Re: [PATCH] KVM: SVM: Fix SNP AP destroy race with VMRUN

Tom Lendacky <thomas.lendacky@xxxxxxx> · Tue, 18 Mar 2025 08:47:36 -0500

On 3/18/25 07:43, Tom Lendacky wrote:
> On 3/17/25 12:36, Tom Lendacky wrote:
>> On 3/17/25 12:28, Sean Christopherson wrote:
>>> On Mon, Mar 17, 2025, Tom Lendacky wrote:
>>>> On 3/17/25 12:20, Tom Lendacky wrote:
>>>>> An AP destroy request for a target vCPU is typically followed by an
>>>>> RMPADJUST to remove the VMSA attribute from the page currently being
>>>>> used as the VMSA for the target vCPU. This can result in a vCPU that
>>>>> is about to VMRUN to exit with #VMEXIT_INVALID.
>>>>>
>>>>> This usually does not happen as APs are typically sitting in HLT when
>>>>> being destroyed and therefore the vCPU thread is not running at the time.
>>>>> However, if HLT is allowed inside the VM, then the vCPU could be about to
>>>>> VMRUN when the VMSA attribute is removed from the VMSA page, resulting in
>>>>> a #VMEXIT_INVALID when the vCPU actually issues the VMRUN and causing the
>>>>> guest to crash. An RMPADJUST against an in-use (already running) VMSA
>>>>> results in a #NPF for the vCPU issuing the RMPADJUST, so the VMSA
>>>>> attribute cannot be changed until the VMRUN for target vCPU exits. The
>>>>> Qemu command line option '-overcommit cpu-pm=on' is an example of allowing
>>>>> HLT inside the guest.
>>>>>
>>>>> Use kvm_test_request() to ensure that the target vCPU sees the AP destroy
>>>>> request before returning to the initiating vCPU.
>>>>>
>>>>> Fixes: e366f92ea99e ("KVM: SEV: Support SEV-SNP AP Creation NAE event")
>>>>> Signed-off-by: Tom Lendacky <thomas.lendacky@xxxxxxx>
>>>>
>>>> Sean,
>>>>
>>>> If you're ok with this approach for the fix, this patch may need to be
>>>> adjusted given your series around AP creation fixes, unless you want to
>>>> put this as an early patch in your series. Let me know what you'd like
>>>> to do.
>>>
>>> This is unsafe as it requires userspace to do KVM_RUN _and_ for the vCPU to get
>>> far enough along to consume the request.
>>>
>>> Very off-the-cuff, but I assume KVM_REQ_UPDATE_PROTECTED_GUEST_STATE just needs
>>> to be annotated with KVM_REQUEST_WAIT.
>>
>> Ok, nice. I wasn't sure if KVM_REQUEST_WAIT would be appropriate here.
>> This is much simpler. Let me test it out and resend if everything goes ok.
> 
> So that doesn't work. I can still get an occasional #VMEXIT_INVALID. Let
> me try to track down what is happening with this approach...

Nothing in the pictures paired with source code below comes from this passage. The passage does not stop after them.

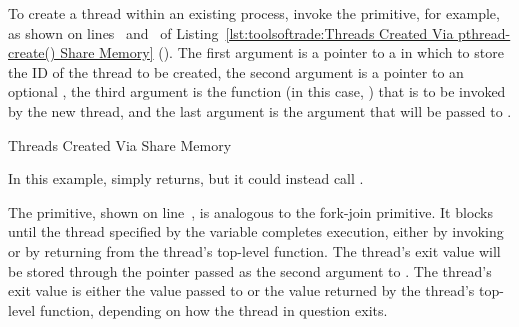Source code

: \begin{fcvref}
To create a thread within an existing process, invoke the
 primitive, for example, as shown on
lines~ and~ of
Listing~\ref{lst:toolsoftrade:Threads Created Via pthread-create() Share Memory}
().
The first argument is a pointer to a  in which to store the
ID of the thread to be created, the second  argument is a pointer
to an optional , the third argument is the function
(in this case, )
that is to be invoked by the new thread, and the last  argument
is the argument that will be passed to .
\end{fcvref}

\begin{listing}[tbp]

\caption{Threads Created Via  Share Memory}
\label{lst:toolsoftrade:Threads Created Via pthread-create() Share Memory}
\end{listing}

In this example,  simply returns, but it could instead
call .

\QuickQuizEnd

\begin{fcvref}
The  primitive, shown on line~,
is analogous to
the fork-join  primitive.
It blocks until the thread specified by the  variable completes
execution, either by invoking  or by returning from
the thread's top-level function.
The thread's exit value will be stored through the pointer passed as the
second argument to .
The thread's exit value is either the value passed to 
or the value returned by the thread's top-level function, depending on
how the thread in question exits.
\end{fcvref}

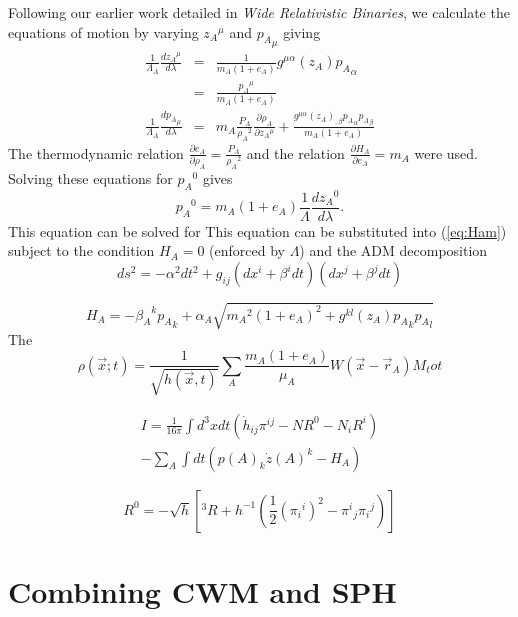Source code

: Following our earlier work detailed in {\it Wide Relativistic Binaries}, we calculate the
equations of motion by varying ${z_A}^{\mu}$ and ${p_A}_{\mu}$ giving
\begin{eqnarray}\label{eq:eqs_of_motion}
\frac{1}{\Lambda_A}\frac{d {z_A}^{\mu}}{d\lambda} & = & \frac{1}{m_A(1+e_A)} g^{\mu\alpha}(z_A){p_A}_{\alpha} \nonumber \\
                    & = & \frac{ {p_A}^{\mu} }{ m_A (1+e_A)} \\
\frac{1}{\Lambda_A}\frac{d {p_A}_{\mu}}{d\lambda} & = & m_A \frac{P_A}{{\rho_A}^2} \frac{\partial \rho_A}{\partial {z_A}^{\mu}}
                    + \frac{g^{\mu\alpha}({z_A})_{,\beta}{p_A}_{\alpha}{p_A}_{\beta}}{m_A (1+e_A)}
\end{eqnarray}
The thermodynamic relation $\frac{\partial e_A}{\partial \rho_A} = \frac{P_A}{ {\rho_A}^2 }$ and
the relation $\frac{\partial H_A}{\partial e_A} = m_A$ were used.
Solving these equations for ${p_A}^{0}$ gives
\begin{equation}\label{eq:p_0_up}
{p_A}^{0} = m_A (1+e_A) \frac{1}{\Lambda} \frac{d {z_A}^{0} }{d \lambda}.
\end{equation}
This equation can be solved for
This equation can be substituted into (\ref{eq:Ham}) subject to the condition $H_A = 0$ (enforced
by $\Lambda$) and the ADM decomposition
\begin{equation}\label{eq:ADM_metric}
ds^2 = -\alpha^2 dt^2 + g_{ij}(dx^i + \beta^i dt) (dx^j + \beta^j dt)
\end{equation}

\begin{equation}\label{eq:ADM_H}
H_A = -{\beta_A}^k {p_A}_k + {\alpha_A} \sqrt{ {m_A}^2 (1+e_A)^2 + g^{kl}(z_A){p_A}_k {p_A}_l }
\end{equation}
The
\begin{equation}
\rho({\vec x};t) = \frac{1}{\sqrt{h({\vec x},t)}} \sum_{A} \frac{m_{A} \left( 1 + e_{A} \right)}{\mu_{A}} W( {\vec x} - {\vec r}_{A}) M_tot
\end{equation}

\begin{eqnarray}
I = \frac{1}{16\pi} \int \!d^3x dt \left( {\dot h}_{ij} \pi^{ij} - N R^0 - N_i R^i \right) \nonumber \\ - \sum_{A} \int \! dt \left( p(A)_k {\dot z(A)}^k - H_A \right)
\end{eqnarray}

\begin{equation}
R^0 = - \sqrt{h} \left[ {}^3R + h^{-1} \left( \frac{1}{2} \left({\pi_{i}}^{i}\right)^{2} - {\pi^{i}}_{j} {\pi_{i}}^{j} \right) \right]
\end{equation}
\section{Combining CWM and SPH}\label{cfmsph}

Looks like I need to use kvm_make_vcpus_request_mask() instead of just a
plain kvm_make_request() followed by a kvm_vcpu_kick().

Let me try that and see how this works.

Thanks,
Tom

> 
> Thanks,
> Tom
> 
>>
>> Thanks,
>> Tom
>>
>>>
>>> diff --git a/arch/x86/include/asm/kvm_host.h b/arch/x86/include/asm/kvm_host.h
>>> index 04e6c5604bc3..67abfe97c600 100644
>>> --- a/arch/x86/include/asm/kvm_host.h
>>> +++ b/arch/x86/include/asm/kvm_host.h
>>> @@ -124,7 +124,8 @@
>>>         KVM_ARCH_REQ_FLAGS(31, KVM_REQUEST_WAIT | KVM_REQUEST_NO_WAKEUP)
>>>  #define KVM_REQ_HV_TLB_FLUSH \
>>>         KVM_ARCH_REQ_FLAGS(32, KVM_REQUEST_WAIT | KVM_REQUEST_NO_WAKEUP)
>>> -#define KVM_REQ_UPDATE_PROTECTED_GUEST_STATE   KVM_ARCH_REQ(34)
>>> +#define KVM_REQ_UPDATE_PROTECTED_GUEST_STATE \
>>> +       KVM_ARCH_REQ_FLAGS(34, KVM_REQUEST_WAIT)
>>>  
>>>  #define CR0_RESERVED_BITS                                               \
>>>         (~(unsigned long)(X86_CR0_PE | X86_CR0_MP | X86_CR0_EM | X86_CR0_TS \
>>>
>>>